The ultimate aim of the present study was to identify which executive function test may prove to be a sensitive tool to detect early markers of AD such as elevated amyloid burden or GM volume changes. However, the results of the present study might be interpreted with caution because it was performed in individuals with SCD with relatively preserved executive performance and low Aβ deposition in the brain. It will be important to check how these executive tests perform in different memory clinics and in community-based studies. Further studies are needed to find economical and noninvasive tools that could enable AD risk prediction in cognitively healthy individuals. To achieve this, we consider it crucial to perform additional longitudinal analyses to deepen our knowledge of preclinical AD.

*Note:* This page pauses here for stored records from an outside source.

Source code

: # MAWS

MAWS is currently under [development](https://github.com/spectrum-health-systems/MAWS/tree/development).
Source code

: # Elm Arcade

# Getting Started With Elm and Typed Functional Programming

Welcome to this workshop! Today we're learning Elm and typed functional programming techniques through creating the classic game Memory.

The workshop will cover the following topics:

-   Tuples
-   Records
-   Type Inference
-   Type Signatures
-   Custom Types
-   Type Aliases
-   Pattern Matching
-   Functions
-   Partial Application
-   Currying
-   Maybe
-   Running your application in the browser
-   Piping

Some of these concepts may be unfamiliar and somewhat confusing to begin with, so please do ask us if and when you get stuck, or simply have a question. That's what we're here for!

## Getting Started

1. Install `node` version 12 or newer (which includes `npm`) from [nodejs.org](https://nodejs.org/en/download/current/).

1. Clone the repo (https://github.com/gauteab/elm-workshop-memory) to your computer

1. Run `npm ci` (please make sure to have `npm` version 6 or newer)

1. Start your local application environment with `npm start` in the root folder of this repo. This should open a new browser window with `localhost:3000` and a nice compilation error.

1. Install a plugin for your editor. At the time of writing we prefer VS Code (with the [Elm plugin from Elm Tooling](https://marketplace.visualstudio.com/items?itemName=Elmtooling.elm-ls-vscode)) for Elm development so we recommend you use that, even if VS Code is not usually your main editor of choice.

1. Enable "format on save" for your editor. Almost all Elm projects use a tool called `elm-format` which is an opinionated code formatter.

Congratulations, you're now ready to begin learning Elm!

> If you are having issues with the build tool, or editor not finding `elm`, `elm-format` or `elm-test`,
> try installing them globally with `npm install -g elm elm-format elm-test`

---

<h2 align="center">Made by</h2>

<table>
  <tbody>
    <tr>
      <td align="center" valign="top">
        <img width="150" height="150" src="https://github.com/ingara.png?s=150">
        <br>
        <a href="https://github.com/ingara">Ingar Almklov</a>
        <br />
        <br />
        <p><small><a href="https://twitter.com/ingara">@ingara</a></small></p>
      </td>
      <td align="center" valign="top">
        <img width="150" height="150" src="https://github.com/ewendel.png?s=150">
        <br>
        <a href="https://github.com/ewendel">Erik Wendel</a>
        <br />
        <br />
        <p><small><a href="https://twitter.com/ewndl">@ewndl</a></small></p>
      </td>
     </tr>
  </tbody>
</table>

In conclusion, in SCD individuals, a decline in automatic inhibition ability has been found to be associated with higher cerebral Aβ levels and lower volume in the hippocampus and frontal regions. These findings reinforce the importance of assessing executive functioning in individuals with SCD.
From a cohort of 200 SCD subjects, 5 were excluded due to acquisition or movement artifacts in MRI or PET data. The resulting sample of 195 individuals had completed data from executive tests and was included in the study. The FACEHBI inclusion criteria are described in detail elsewhere22. In brief, they include: age older than 49 years old, literate with at least elementary school (or at least six years of formal education), Subjective Cognitive Complaints defined as a score of ≥ 8 on the Spanish Modified Questionnaire of Memory Failures in Everyday (MFE-30)37; a preserved performance on the Mini-mental State Examination (MMSE ≥ 27)38,39; a strictly normal performance for age and education in a comprehensive neuropsychological battery of Fundació ACE (NBACE)40; a Clinical Dementia Rating Score (CDR) of 041; and without relevant depressive/anxiety symptoms on the Spanish version of the Hospital Anxiety and Depression Scale (HADS < 11)42, or another psychiatric illness. Exclusion criteria were: evidence of impairment in daily life activities, history of alcoholism and epilepsy; renal or liver failure; and presence of severe auditory or visual abnormalities that could affect neuropsychological test performance (see Rodriguez-Gomez et al., for details)22.
All patients underwent a complete neurological and neuropsychological examination, a set of self-administered questionnaires and a battery of multimodal biomarkers, including APOE genotyping, an MRI protocol and an 18F-Florbetaben PET (FBB-PET)22. Invalid FBB-PET and MRI data (i.e., acquisition or movement artifacts) were excluded from the current study.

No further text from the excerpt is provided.